Monday 21 February 2011

Watson, the computer Behemoth in Jeopardy!

Alex Popescu's excellent blog mentioned the DeepQA project and IBM's supercomputer Watson. Watson's recent appearance on the US TV show Jeopardy!. Interestingly, DeepQA uses both Apache Hadoop and UIMA to analyse large volumes of documents to build DeepQA's knowledge-base.

As explained in https://www.stanford.edu/class/cs124/AIMagzine-DeepQA.pdf
"To preprocess the corpus and create fast run-time indices we used Hadoop. UIMA annotators were easily deployed as mappers in the Hadoop map-reduce framework. Hadoop distributes the
content over the cluster to afford high CPU utilization and provides convenient tools for deploying, managing, and monitoring the corpus analysis process."
which is exactly what Behemoth does (how very reassuring!).

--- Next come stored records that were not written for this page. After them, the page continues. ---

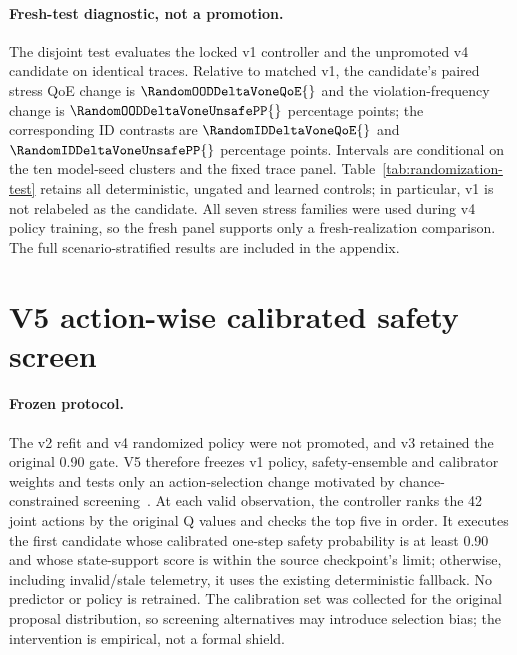 \documentclass[10pt]{article}
\providecommand{\randomizationpath}{generated-randomization}
\begin{document}
\paragraph{Fresh-test diagnostic, not a promotion.}
The disjoint test evaluates the locked v1 controller and the unpromoted v4 candidate on identical traces. Relative to matched v1, the candidate's paired stress QoE change is $\RandomOODDeltaVoneQoE{}$ and the violation-frequency change is $\RandomOODDeltaVoneUnsafePP{}$ percentage points; the corresponding ID contrasts are $\RandomIDDeltaVoneQoE{}$ and $\RandomIDDeltaVoneUnsafePP{}$ percentage points. Intervals are conditional on the ten model-seed clusters and the fixed trace panel. Table~\ref{tab:randomization-test} retains all deterministic, ungated and learned controls; in particular, v1 is not relabeled as the candidate. All seven stress families were used during v4 policy training, so the fresh panel supports only a fresh-realization comparison. The full scenario-stratified results are included in the appendix.

\begin{table}[t]
\centering\resizebox{\textwidth}{!}{}
\caption{V4 fresh-test controller outcomes. The policy-randomized RLCD candidate is shown for diagnosis but was not promoted; RLCD v1 is the controller selected by the pre-test validation lock. Intervals condition on the fixed trace panel and resample model seeds.}
\label{tab:randomization-test}
\end{table}

\begin{table}[t]
\centering\resizebox{\textwidth}{!}{}
\caption{V4 paired fresh-test candidate-minus-reference effects. Violation-rate contrasts are percentage points; intervals condition on this trace panel and resample ten model seeds.}
\label{tab:randomization-contrasts}
\end{table}

\section{V5 action-wise calibrated safety screen}
\paragraph{Frozen protocol.}
The v2 refit and v4 randomized policy were not promoted, and v3 retained the original 0.90 gate. V5 therefore freezes v1 policy, safety-ensemble and calibrator weights and tests only an action-selection change motivated by chance-constrained screening~\cite{chen2023acs}. At each valid observation, the controller ranks the 42 joint actions by the original Q values and checks the top five in order. It executes the first candidate whose calibrated one-step safety probability is at least 0.90 and whose state-support score is within the source checkpoint's limit; otherwise, including invalid/stale telemetry, it uses the existing deterministic fallback. No predictor or policy is retrained. The calibration set was collected for the original proposal distribution, so screening alternatives may introduce selection bias; the intervention is empirical, not a formal shield.
\end{document}
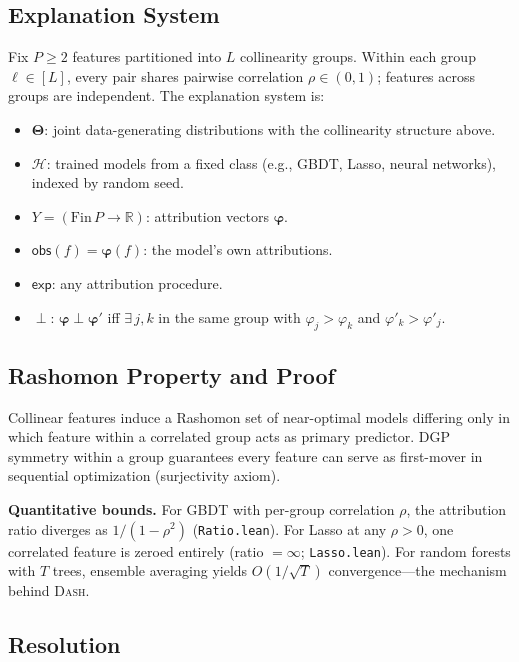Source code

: \documentclass{article}
\newcommand{\R}{\mathbb{R}}
\newcommand{\DASH}{\textsc{Dash}}
\newcommand{\GBDT}{\textsc{GBDT}}
\newcommand{\Params}{\mathbf{\Theta}}
\newcommand{\sH}{\mathcal{H}}
\newcommand{\incomp}{\perp}
\begin{document}
\subsection{Explanation System}

Fix $P \geq 2$ features partitioned into $L$ collinearity groups.  Within each group
$\ell \in [L]$, every pair shares pairwise correlation $\rho \in (0,1)$;
features across groups are independent.  The explanation system is:
\begin{itemize}
  \item $\Params$: joint data-generating distributions with the collinearity structure above.
  \item $\sH$: trained models from a fixed class (e.g., \GBDT{}, Lasso, neural networks), indexed by random seed.
  \item $Y = (\mathrm{Fin}\,P \to \R)$: attribution vectors $\boldsymbol{\varphi}$.
  \item $\mathsf{obs}(f) = \boldsymbol{\varphi}(f)$: the model's own attributions.
  \item $\mathsf{exp}$: any attribution procedure.
  \item $\incomp$: $\boldsymbol{\varphi} \incomp \boldsymbol{\varphi}'$ iff $\exists\, j,k$ in the same group with $\varphi_j > \varphi_k$ and $\varphi'_k > \varphi'_j$.
\end{itemize}

\subsection{Rashomon Property and Proof}

Collinear features induce a Rashomon set of near-optimal models differing only in which feature within a correlated group acts as primary predictor.  DGP symmetry within a group guarantees every feature can serve as first-mover in sequential optimization (surjectivity axiom).

\textbf{Quantitative bounds.}  For \GBDT{} with per-group correlation $\rho$, the attribution ratio diverges as $1/(1-\rho^2)$ (\texttt{Ratio.lean}).  For Lasso at any $\rho > 0$, one correlated feature is zeroed entirely (ratio $= \infty$; \texttt{Lasso.lean}).  For random forests with $T$ trees, ensemble averaging yields $O(1/\sqrt{T})$ convergence---the mechanism behind \DASH{}.

\subsection{Resolution}
\end{document}
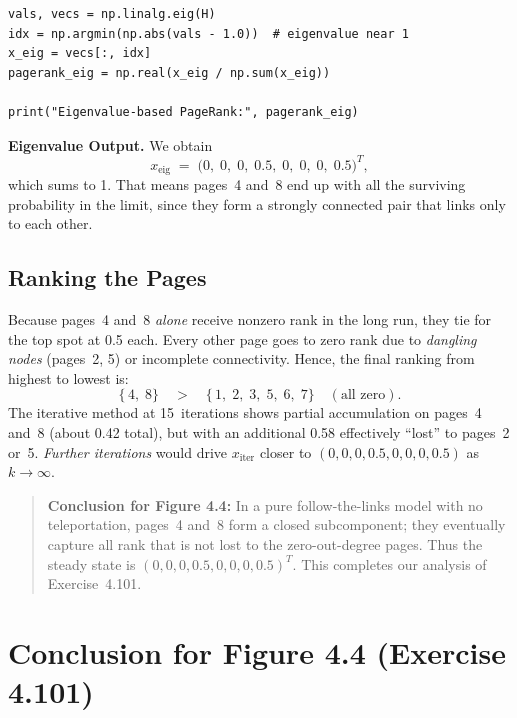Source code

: \documentclass{article}
\begin{document}
\begin{verbatim}
vals, vecs = np.linalg.eig(H)
idx = np.argmin(np.abs(vals - 1.0))  # eigenvalue near 1
x_eig = vecs[:, idx]
pagerank_eig = np.real(x_eig / np.sum(x_eig))

print("Eigenvalue-based PageRank:", pagerank_eig)
\end{verbatim}

\noindent
\textbf{Eigenvalue Output.}  We obtain
\[
  x_{\mathrm{eig}}
  \;=\;
  \bigl(
    0,\;0,\;0,\;0.5,\;0,\;0,\;0,\;0.5
  \bigr)^T,
\]
which sums to 1.  That means pages~4 and~8 end up with all the surviving probability 
in the limit, since they form a strongly connected pair that links only to each other.

\subsection{Ranking the Pages}

Because pages~4 and~8 \emph{alone} receive nonzero rank in the long run, they tie for 
the top spot at 0.5 each.  Every other page goes to zero rank due to 
\emph{dangling nodes} (pages~2, 5) or incomplete connectivity.  Hence, the final 
ranking from highest to lowest is:
\[
  \{\,4,\;8\} \quad>\quad 
  \{\,1,\;2,\;3,\;5,\;6,\;7\} 
  \quad(\text{all zero}).
\]
The iterative method at 15~iterations shows partial accumulation on pages~4 and~8 
(about 0.42 total), but with an additional 0.58 effectively ``lost'' to pages~2 or~5.  
\emph{Further iterations} would drive $x_{\mathrm{iter}}$ closer to $(0,0,0,0.5,0,0,0,0.5)$ 
as $k\to\infty.$

\begin{quote}
\textbf{Conclusion for Figure 4.4:} In a pure follow-the-links model with no 
teleportation, pages~4 and~8 form a closed subcomponent; 
they eventually capture all rank that is not lost to the zero-out-degree pages. 
Thus the steady state is $(0,0,0,0.5,0,0,0,0.5)^T.$  This completes our analysis 
of Exercise~4.101.
\end{quote}





\section{Conclusion for Figure 4.4 (Exercise 4.101)}
\label{sec:conclusion-fig4-4}
\end{document}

The article also mentions UIMA-AS and it is not entirely clear what part of the system uses what : is UIMA-AS used for the runtime analysis of the questions and Hadoop for the background learning?

Would be interesting to know what sort of UIMA annotators were used internally for the analysis of the text and, more importantly from Behemoth's point of view, whether it could have been used for this project and/or what features would have been required to get it to work on DeepQA.